Use correct snapshot when scanning columnar tables #5154

onurctirtir · 2021-07-30T15:15:13Z

i) Instead of using xact snapshot, use the snapshot provided to columnarAM
when scanning table. This is the main purpose of this pr, also see #5154 (comment).

ii) Let me also explain the tricky part of this pr (bf4dfad):

To avoid visibility issues around pending writes that are force-flushed
to disk when scanning the table in the same xact, update curcid of given
snapshot before starting to scan the columnar table.

The reason behind such visibility issues is that we increment command counter
after modifying columnar metadata tables when flushing pending writes.
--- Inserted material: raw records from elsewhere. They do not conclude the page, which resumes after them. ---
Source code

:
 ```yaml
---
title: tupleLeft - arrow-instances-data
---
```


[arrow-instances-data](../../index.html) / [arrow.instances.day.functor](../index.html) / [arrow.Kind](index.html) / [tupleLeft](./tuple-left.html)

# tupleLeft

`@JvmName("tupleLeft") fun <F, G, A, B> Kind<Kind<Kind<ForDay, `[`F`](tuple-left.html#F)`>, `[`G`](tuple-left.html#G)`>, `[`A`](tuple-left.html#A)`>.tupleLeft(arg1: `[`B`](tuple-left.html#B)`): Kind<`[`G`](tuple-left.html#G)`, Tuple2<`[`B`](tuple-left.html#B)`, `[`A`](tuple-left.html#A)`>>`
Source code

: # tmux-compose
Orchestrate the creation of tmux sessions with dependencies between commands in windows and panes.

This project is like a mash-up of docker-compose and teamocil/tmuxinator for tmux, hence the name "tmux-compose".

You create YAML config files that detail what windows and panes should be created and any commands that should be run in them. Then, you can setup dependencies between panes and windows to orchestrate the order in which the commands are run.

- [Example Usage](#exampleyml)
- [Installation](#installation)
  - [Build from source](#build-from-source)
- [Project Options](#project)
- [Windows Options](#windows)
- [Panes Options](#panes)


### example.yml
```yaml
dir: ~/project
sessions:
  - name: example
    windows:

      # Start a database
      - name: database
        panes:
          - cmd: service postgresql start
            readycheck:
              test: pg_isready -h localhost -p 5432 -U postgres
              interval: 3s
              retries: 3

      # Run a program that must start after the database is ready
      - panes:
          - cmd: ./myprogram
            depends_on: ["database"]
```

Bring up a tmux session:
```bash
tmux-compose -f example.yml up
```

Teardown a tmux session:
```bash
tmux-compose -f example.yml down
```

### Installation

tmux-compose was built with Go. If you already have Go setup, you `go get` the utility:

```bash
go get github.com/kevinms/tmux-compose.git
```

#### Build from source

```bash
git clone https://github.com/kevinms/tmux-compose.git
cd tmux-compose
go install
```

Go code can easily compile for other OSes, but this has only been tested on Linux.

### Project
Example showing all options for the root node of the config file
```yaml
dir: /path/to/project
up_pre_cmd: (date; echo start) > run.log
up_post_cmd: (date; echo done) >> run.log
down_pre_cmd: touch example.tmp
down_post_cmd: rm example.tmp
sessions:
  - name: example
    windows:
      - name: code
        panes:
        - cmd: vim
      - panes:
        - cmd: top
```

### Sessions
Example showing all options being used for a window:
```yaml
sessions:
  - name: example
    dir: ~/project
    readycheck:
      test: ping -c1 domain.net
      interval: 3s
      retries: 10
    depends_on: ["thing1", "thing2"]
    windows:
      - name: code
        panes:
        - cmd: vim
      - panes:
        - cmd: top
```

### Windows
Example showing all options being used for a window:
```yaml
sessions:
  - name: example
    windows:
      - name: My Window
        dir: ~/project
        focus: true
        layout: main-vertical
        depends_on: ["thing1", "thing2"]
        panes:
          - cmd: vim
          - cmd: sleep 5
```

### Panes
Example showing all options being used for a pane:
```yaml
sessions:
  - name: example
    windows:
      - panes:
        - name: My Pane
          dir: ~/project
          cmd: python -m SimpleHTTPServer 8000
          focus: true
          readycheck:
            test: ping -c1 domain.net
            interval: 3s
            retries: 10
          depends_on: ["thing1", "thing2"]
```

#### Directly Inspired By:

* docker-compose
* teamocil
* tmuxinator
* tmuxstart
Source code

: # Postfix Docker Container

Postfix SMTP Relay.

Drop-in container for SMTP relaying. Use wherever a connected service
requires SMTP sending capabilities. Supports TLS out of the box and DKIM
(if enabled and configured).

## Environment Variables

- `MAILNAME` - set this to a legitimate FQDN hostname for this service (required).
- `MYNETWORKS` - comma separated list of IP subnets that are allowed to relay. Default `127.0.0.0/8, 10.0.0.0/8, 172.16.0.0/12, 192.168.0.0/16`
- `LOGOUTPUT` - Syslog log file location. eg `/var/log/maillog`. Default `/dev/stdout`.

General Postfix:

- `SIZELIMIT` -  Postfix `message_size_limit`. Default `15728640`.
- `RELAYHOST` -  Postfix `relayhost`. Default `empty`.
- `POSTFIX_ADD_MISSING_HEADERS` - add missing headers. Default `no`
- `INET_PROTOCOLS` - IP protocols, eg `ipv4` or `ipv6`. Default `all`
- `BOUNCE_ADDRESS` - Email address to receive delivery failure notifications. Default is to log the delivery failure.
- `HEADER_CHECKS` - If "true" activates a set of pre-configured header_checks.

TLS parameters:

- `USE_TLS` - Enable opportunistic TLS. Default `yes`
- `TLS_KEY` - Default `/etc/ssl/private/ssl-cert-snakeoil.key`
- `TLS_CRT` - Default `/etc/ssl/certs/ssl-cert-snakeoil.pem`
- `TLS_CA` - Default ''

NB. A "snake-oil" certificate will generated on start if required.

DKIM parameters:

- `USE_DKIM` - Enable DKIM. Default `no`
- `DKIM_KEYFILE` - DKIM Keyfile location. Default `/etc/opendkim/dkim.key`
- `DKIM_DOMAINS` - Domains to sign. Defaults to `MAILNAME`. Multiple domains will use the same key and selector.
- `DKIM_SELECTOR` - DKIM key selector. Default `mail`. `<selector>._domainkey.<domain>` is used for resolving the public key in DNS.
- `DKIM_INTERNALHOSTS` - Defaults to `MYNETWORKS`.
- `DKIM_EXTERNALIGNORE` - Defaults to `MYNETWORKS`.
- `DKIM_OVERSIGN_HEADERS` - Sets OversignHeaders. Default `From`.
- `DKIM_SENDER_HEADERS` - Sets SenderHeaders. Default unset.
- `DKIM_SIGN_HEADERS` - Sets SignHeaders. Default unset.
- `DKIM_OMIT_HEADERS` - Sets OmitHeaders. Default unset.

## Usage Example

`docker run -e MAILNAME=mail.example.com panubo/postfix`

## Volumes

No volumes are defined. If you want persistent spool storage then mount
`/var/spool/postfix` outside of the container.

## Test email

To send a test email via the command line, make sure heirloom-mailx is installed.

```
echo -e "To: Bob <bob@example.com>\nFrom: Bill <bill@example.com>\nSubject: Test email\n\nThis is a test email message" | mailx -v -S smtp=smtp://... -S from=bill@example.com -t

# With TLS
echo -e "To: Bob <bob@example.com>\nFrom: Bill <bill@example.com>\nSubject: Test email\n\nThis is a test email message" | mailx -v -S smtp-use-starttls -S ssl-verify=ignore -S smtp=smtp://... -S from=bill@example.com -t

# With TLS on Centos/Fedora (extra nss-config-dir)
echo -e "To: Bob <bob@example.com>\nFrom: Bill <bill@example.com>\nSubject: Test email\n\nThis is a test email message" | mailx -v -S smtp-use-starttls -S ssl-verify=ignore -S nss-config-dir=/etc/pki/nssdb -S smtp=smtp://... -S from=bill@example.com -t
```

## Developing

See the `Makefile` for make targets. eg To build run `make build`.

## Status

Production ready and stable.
Now that we don't always use xact snapshot to scan a columnar table,
writes that we just flushed might not be visible to the query that made
pending writes flushed to disk since curcid of provided snapshot would
become smaller than the command id being used when modifying columnar
metadata tables.

To give an example, before bf4dfad, below was a possible scenario
after the changes done in i):

CREATE TABLE t(a int, b int) USING columnar;
BEGIN;
  INSERT INTO t VALUES (5, 10);

  SELECT * FROM t;
  ┌───┬───┐
  │ a │ b │
  ├───┼───┤
  └───┴───┘
  (0 rows)

  SELECT * FROM t;
  ┌───┬────┐
  │ a │ b  │
  ├───┼────┤
  │ 5 │ 10 │
  └───┴────┘
  (1 row)

codecov · 2021-07-30T15:15:31Z

Codecov Report

Merging #5154 (1a9cb20) into master (262f893) will decrease coverage by 0.00%.
The diff coverage is 85.71%.

❗ Current head 1a9cb20 differs from pull request most recent head 21235c1. Consider uploading reports for the commit 21235c1 to get more accurate results

@@            Coverage Diff             @@
##           master    #5154      +/-   ##
==========================================
- Coverage   94.20%   94.20%   -0.01%     
==========================================
  Files         214      214              
  Lines       42121    42133      +12     
==========================================
+ Hits        39682    39693      +11     
- Misses       2439     2440       +1

onurctirtir · 2021-08-03T14:43:39Z

Doing some manual testing to see how the changes in this pr would affect the things and found a bug that happens on master but not on this branch:

drop table test;
create table test (a int unique) using columnar;

-- s1
begin;
insert into test select s from generate_series(1,2) s;
select * from test; -- force flush write state

-- s2
insert into test select s from generate_series(1,4) s;
ERROR:  unexpected chunk group count

This is because, on master, we use the snapshot provided to columnar_index_fetch_tuple to determine number of chunk groups that stripe has. However, again on master, ReadChunkGroupRowCounts passes snapshot as NULL (probably means using catalog snapshot) when scanning chunk group metadata and above error is thrown.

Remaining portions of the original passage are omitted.